Similarly, on your client side you deal with a lot of women operating in what some people see as a man’s world, for example the finance team at a civil engineering firm or the innovation team at a manufacturing company. How do you see women supporting each other to own their workplace identity and overcome any gender issues?
For a long time, there’s been a stereotype that women in business don’t want to help other women succeed – but I don’t think that’s the case. The truth is that it’s simply harder for women to help each other because there are fewer of us. Humans have a tendency to form relationships more easily with those that are similar to them. As a result, when senior positions are so heavily occupied by men, we shouldn’t be surprised that men are also disproportionately more likely to rise up the career ladder. This isn’t a criticism of men, but merely the natural conclusion of the present situation.
However, as more women work their way to the top of companies, we’ll also see them lift more women up after them and pave the way into less ‘female-oriented’ industries and professions. This is why so many networks of women in business have appeared in recent years. Women are as eager to help each other as everybody else is, they just need to be given the opportunity to do so. By making networking events a key part of the work of IWILL, we will hopefully help women to establish these all-important relationships.
Finally, who are your biggest inspirations personally and professionally?
There have been lots of women who have inspired me professionally, but it’s hard to look beyond Indira Gandhi. As women, we spend a lot of time talking about the challenges that we face (this interview being a clear example). However, these challenges often pale in comparison to the hurdles overcome by the women who came before us. To have become the second-longest serving Indian Prime Minister in history, in an even more of lopsided patriarchy than our own, can only provide inspiration to those of us trying to reach our own goals.

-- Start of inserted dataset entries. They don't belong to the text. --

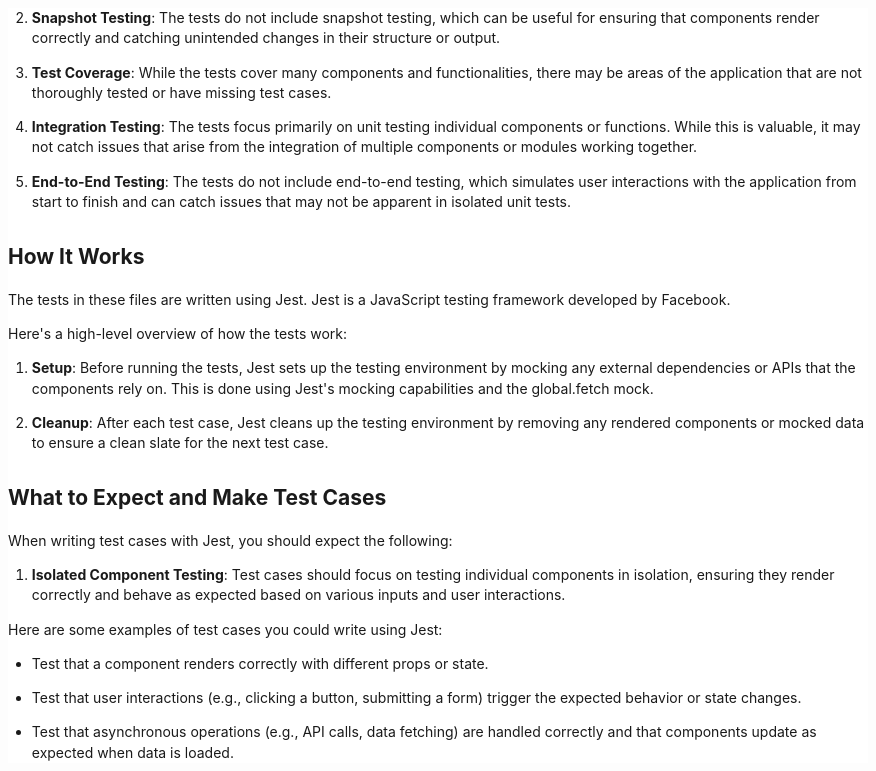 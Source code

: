 2.  **Snapshot Testing**: The tests do not include snapshot testing,
    which can be useful for ensuring that components render correctly
    and catching unintended changes in their structure or output.

3.  **Test Coverage**: While the tests cover many components and
    functionalities, there may be areas of the application that are not
    thoroughly tested or have missing test cases.

4.  **Integration Testing**: The tests focus primarily on unit testing
    individual components or functions. While this is valuable, it may
    not catch issues that arise from the integration of multiple
    components or modules working together.

5.  **End-to-End Testing**: The tests do not include end-to-end testing,
    which simulates user interactions with the application from start to
    finish and can catch issues that may not be apparent in isolated
    unit tests.

## **How It Works**

The tests in these files are written using Jest. Jest is a JavaScript testing framework developed by Facebook.

Here\'s a high-level overview of how the tests work:

1.  **Setup**: Before running the tests, Jest sets up the testing
    environment by mocking any external dependencies or APIs that the
    components rely on. This is done using Jest\'s mocking capabilities
    and the global.fetch mock.

2.  **Cleanup**: After each test case, Jest cleans up the testing
    environment by removing any rendered components or mocked data to
    ensure a clean slate for the next test case.

## **What to Expect and Make Test Cases**

When writing test cases with Jest, you should
expect the following:

1.  **Isolated Component Testing**: Test cases should focus on testing
    individual components in isolation, ensuring they render correctly
    and behave as expected based on various inputs and user
    interactions.

Here are some examples of test cases you could write using Jest:

-   Test that a component renders correctly with different props or
    state.

-   Test that user interactions (e.g., clicking a button, submitting a
    form) trigger the expected behavior or state changes.

-   Test that asynchronous operations (e.g., API calls, data fetching)
    are handled correctly and that components update as expected when
    data is loaded.
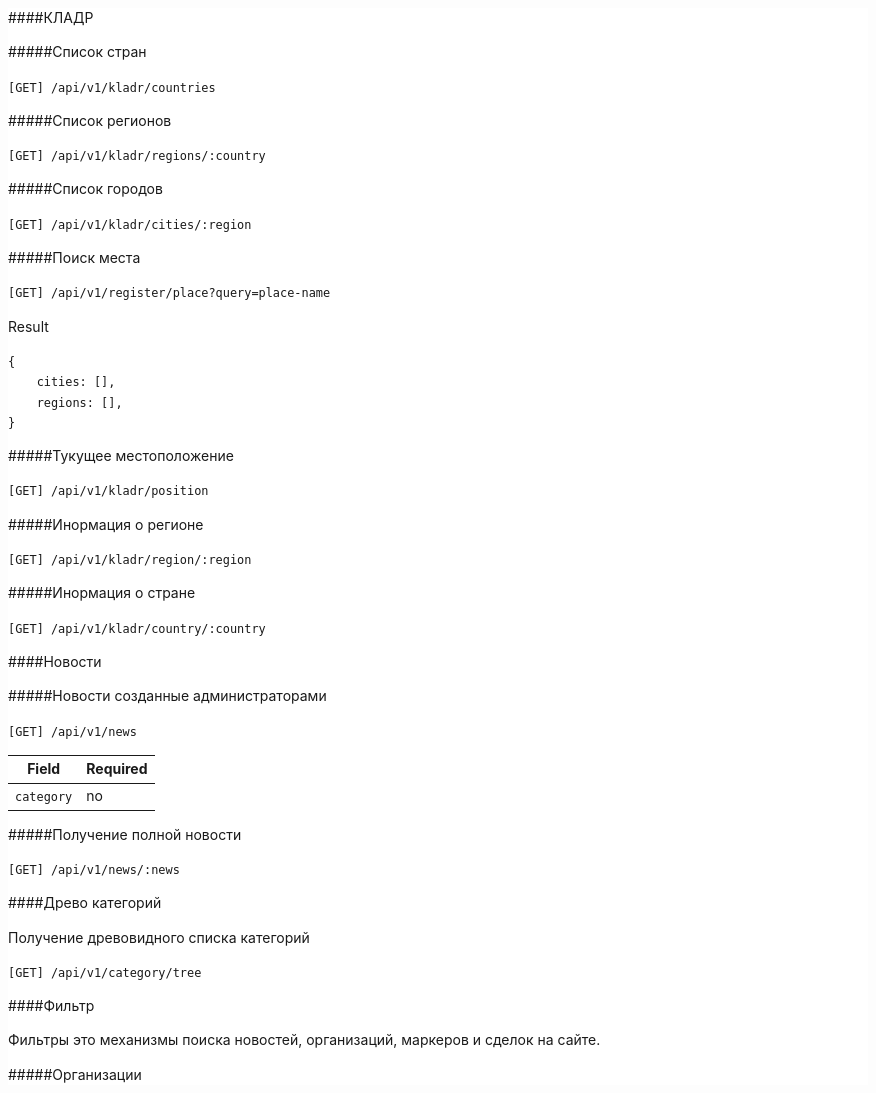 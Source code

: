 ####КЛАДР

#####Список стран

    [GET] /api/v1/kladr/countries
    
#####Список регионов

    [GET] /api/v1/kladr/regions/:country
    
#####Список городов

    [GET] /api/v1/kladr/cities/:region
    
#####Поиск места

    [GET] /api/v1/register/place?query=place-name
    
Result
       
    {
        cities: [],
        regions: [],
    }
        
#####Тукущее местоположение

    [GET] /api/v1/kladr/position
    
#####Инормация о регионе

    [GET] /api/v1/kladr/region/:region

#####Инормация о стране

    [GET] /api/v1/kladr/country/:country
    
####Новости

#####Новости созданные администраторами

    [GET] /api/v1/news

| Field                             | Required   |
| --------------------------------- | ---------- |
| `category`                        | no         |


#####Получение полной новости

    [GET] /api/v1/news/:news
    
####Древо категорий

Получение древовидного списка категорий

    [GET] /api/v1/category/tree
    
####Фильтр

Фильтры это механизмы поиска новостей, организаций, маркеров и сделок на сайте.

#####Организации
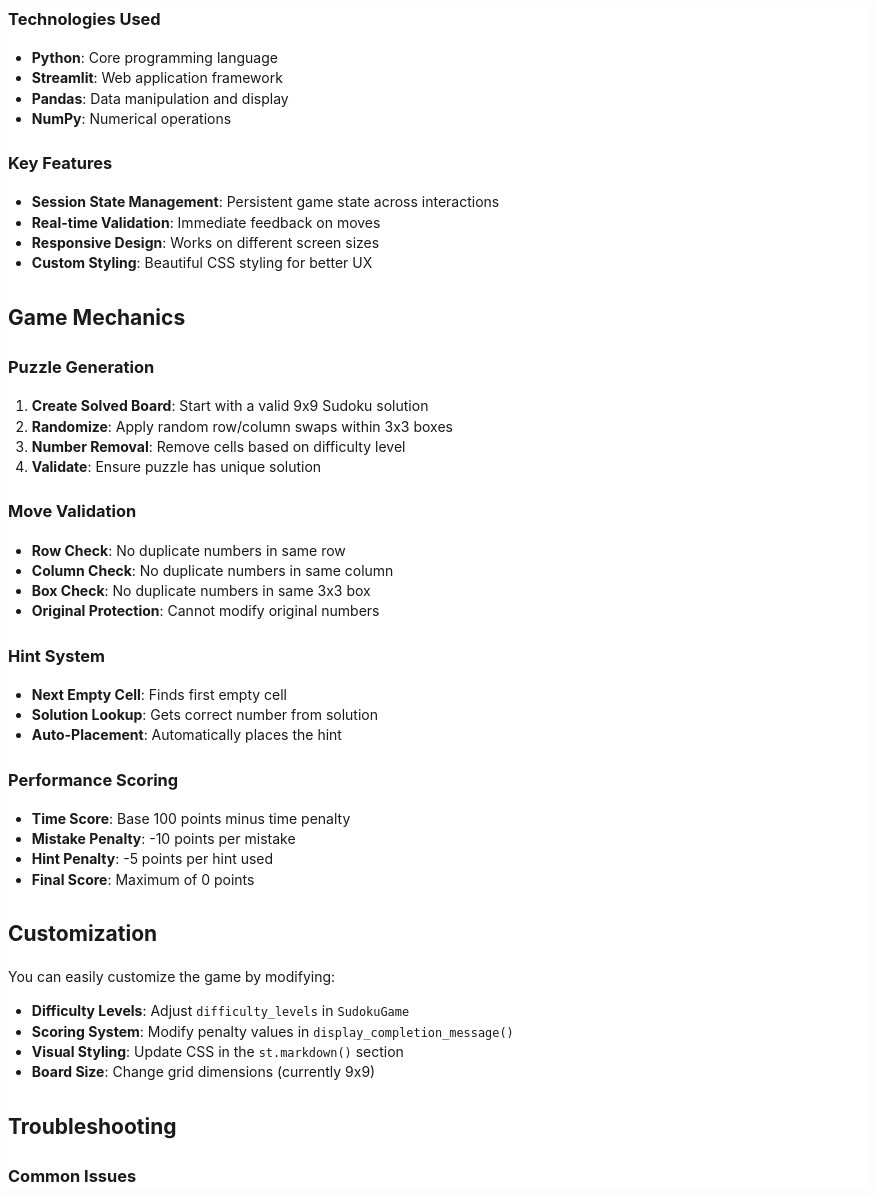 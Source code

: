 ### Technologies Used
- **Python**: Core programming language
- **Streamlit**: Web application framework
- **Pandas**: Data manipulation and display
- **NumPy**: Numerical operations

### Key Features
- **Session State Management**: Persistent game state across interactions
- **Real-time Validation**: Immediate feedback on moves
- **Responsive Design**: Works on different screen sizes
- **Custom Styling**: Beautiful CSS styling for better UX

## Game Mechanics

### Puzzle Generation
1. **Create Solved Board**: Start with a valid 9x9 Sudoku solution
2. **Randomize**: Apply random row/column swaps within 3x3 boxes
3. **Number Removal**: Remove cells based on difficulty level
4. **Validate**: Ensure puzzle has unique solution

### Move Validation
- **Row Check**: No duplicate numbers in same row
- **Column Check**: No duplicate numbers in same column
- **Box Check**: No duplicate numbers in same 3x3 box
- **Original Protection**: Cannot modify original numbers

### Hint System
- **Next Empty Cell**: Finds first empty cell
- **Solution Lookup**: Gets correct number from solution
- **Auto-Placement**: Automatically places the hint

### Performance Scoring
- **Time Score**: Base 100 points minus time penalty
- **Mistake Penalty**: -10 points per mistake
- **Hint Penalty**: -5 points per hint used
- **Final Score**: Maximum of 0 points

## Customization

You can easily customize the game by modifying:

- **Difficulty Levels**: Adjust `difficulty_levels` in `SudokuGame`
- **Scoring System**: Modify penalty values in `display_completion_message()`
- **Visual Styling**: Update CSS in the `st.markdown()` section
- **Board Size**: Change grid dimensions (currently 9x9)

## Troubleshooting

### Common Issues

Her words on the capabilities of women resonate with me a huge amount and are hugely relevant to their development in the workplace: “I believe in women being able to do everything…Given the opportunity to develop, capable women have come to the top at once.”
From a personal point of view, it is without question my mother. Not only did she run successful businesses, but she was also a loving wife, a supportive daughter and sister, was depended upon by a diverse group of friends, and managed to raise five kids at the same time. She was somebody who managed to have it all. And if that isn’t inspiring, I don’t know what is.